Swimming positively affects so many aspects of life, and is beneficial across a broad range of ages and abilities, from the very young to the very old, the very slow to the very fast, those with injuries, pregnant women and fitness buffs.
Champaign, IL (PRWEB) August 3, 2007
Young swimmers have converged on Indianapolis for the US Swimming Championships and Janet Evans will be there too. But instead of making a splash in the pool, she will be promoting two new projects aimed at increasing participation and enjoyment of swimming. Twenty years after she first broke three swimming world records, Janet Evans uses the same pace to bring swimming to a new generation.
Evans has thrown her support behind USA Swimming's new "Make a Splash" initiative to combat drowning statistics and promote swimming to people who otherwise might not learn to swim. She serves as a spokesperson for the program.
Additionally, her new book, "Janet Evans' Total Swimming," offers techniques and workout programs for a wide range of swimming talents. The book just hit bookstores nationwide.
"I wish every person in the country could experience the benefits of swimming," says Evans. "Swimming positively affects so many aspects of life, and is beneficial across a broad range of ages and abilities, from the very young to the very old, the very slow to the very fast, those with injuries, pregnant women and fitness buffs."

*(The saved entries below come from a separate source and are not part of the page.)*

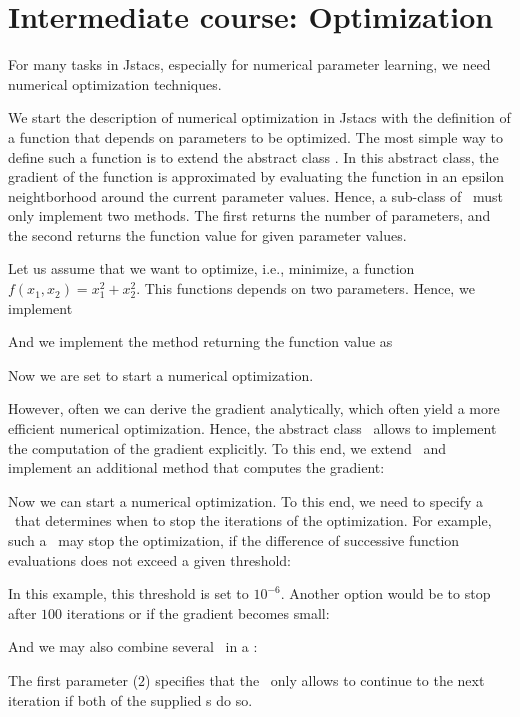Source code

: \section{Intermediate course: Optimization}\label{Optimization}

\setcounter{off}{496}

For many tasks in Jstacs, especially for numerical parameter learning, we need numerical optimization techniques.

We start the description of numerical optimization in Jstacs with the definition of a function that depends on parameters to be optimized. The most simple way to define such a function is to extend the abstract class \NumericalDifferentiableFunction. In this abstract class, the gradient of the function is approximated by evaluating the function in an epsilon neightborhood around the current parameter values. Hence, a sub-class of \NumericalDifferentiableFunction~must only implement two methods. The first returns the number of parameters, and the second returns the function value for given parameter values.

Let us assume that we want to optimize, i.e., minimize, a function $f(x_1,x_2)=x_1^2 + x_2^2$. This functions depends on two parameters. Hence, we implement
\addtocounter{off}{6}
And we implement the method returning the function value as
\addtocounter{off}{5}
Now we are set to start a numerical optimization.

However, often we can derive the gradient analytically, which often yield a more efficient numerical optimization. Hence, the abstract class \DifferentiableFunction~allows to implement the computation of the gradient explicitly. To this end, we extend \DifferentiableFunction~and implement an additional method that computes the gradient:
\addtocounter{off}{19}

Now we can start a numerical optimization. To this end, we need to specify a \TerminationCondition~that determines when to stop the iterations of the optimization. For example, such a \TerminationCondition~may stop the optimization, if the difference of successive function evaluations does not exceed a given threshold:
\addtocounter{off}{7}
In this example, this threshold is set to $10^{-6}$. Another option would be to stop after $100$ iterations or if the gradient becomes small:
\addtocounter{off}{1}

And we may also combine several \TerminationCondition~in a \CombinedCondition:
\addtocounter{off}{3}
The first parameter ($2$) specifies that the \CombinedCondition~only allows to continue to the next iteration if both of the supplied \TerminationCondition s do so.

Evans details the benefits swimming provides, calling it the all-in-one fitness package, as swim strokes work most of the body's muscles in a variety of ways. "Swimming strengthens and tones muscles, significantly enhances core strength and improves flexibility, endurance, lung capacity and provides incredible improvements to the cardiovascular system--all without breaking down the body," she asserts.

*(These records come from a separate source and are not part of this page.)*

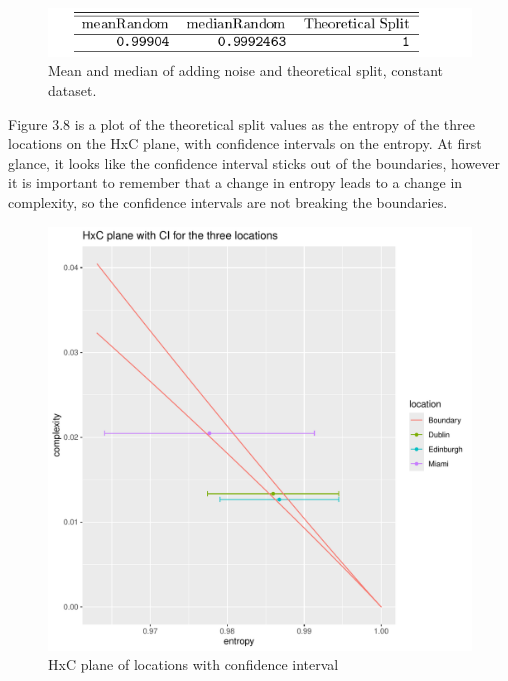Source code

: \begin{figure}
    \centering
    \includegraphics[width=\textwidth,keepaspectratio]{Weather/random_vs_theoreticalSplitWhiteNoise.pdf}
    \caption{Mean and median of adding noise and theoretical split, constant dataset.}
\end{figure}

Figure 3.8 is a plot of the theoretical split values as the entropy of the three locations on the HxC plane, with confidence intervals on the entropy. At first glance, it looks like the confidence interval sticks out of the boundaries, however it is important to remember that a change in entropy leads to a change in complexity, so the confidence intervals are not breaking the boundaries. 

\begin{figure}
    \centering
    \includegraphics[width=\textwidth,keepaspectratio]{Weather/confidenceIntervalPlot.pdf}
    \caption{HxC plane of locations with confidence interval}
\end{figure}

As a new mom, Evans' perspective on swimming has broadened to its benefits to both mother and child. "When I became pregnant, the thought of stopping never crossed my mind," she says. "Swimming is one of the best ways for a pregnant woman to stay healthy--for herself and her child--during the months leading up to delivery. Swimming is low impact, doesn't elevate the heart rate like running does, and in the later stages of pregnancy, the buoyancy of the water can be quite soothing."
She applauds USA Swimming's Make a Splash program for its effort to bring her sport to more children. "As a mom, I'm more aware of kids' safety issues than ever," she says, "so bringing swimming to kids who otherwise wouldn't have the chance to learn not only reduces the risk of drowning, but also introduces healthier lifestyle choices, as well."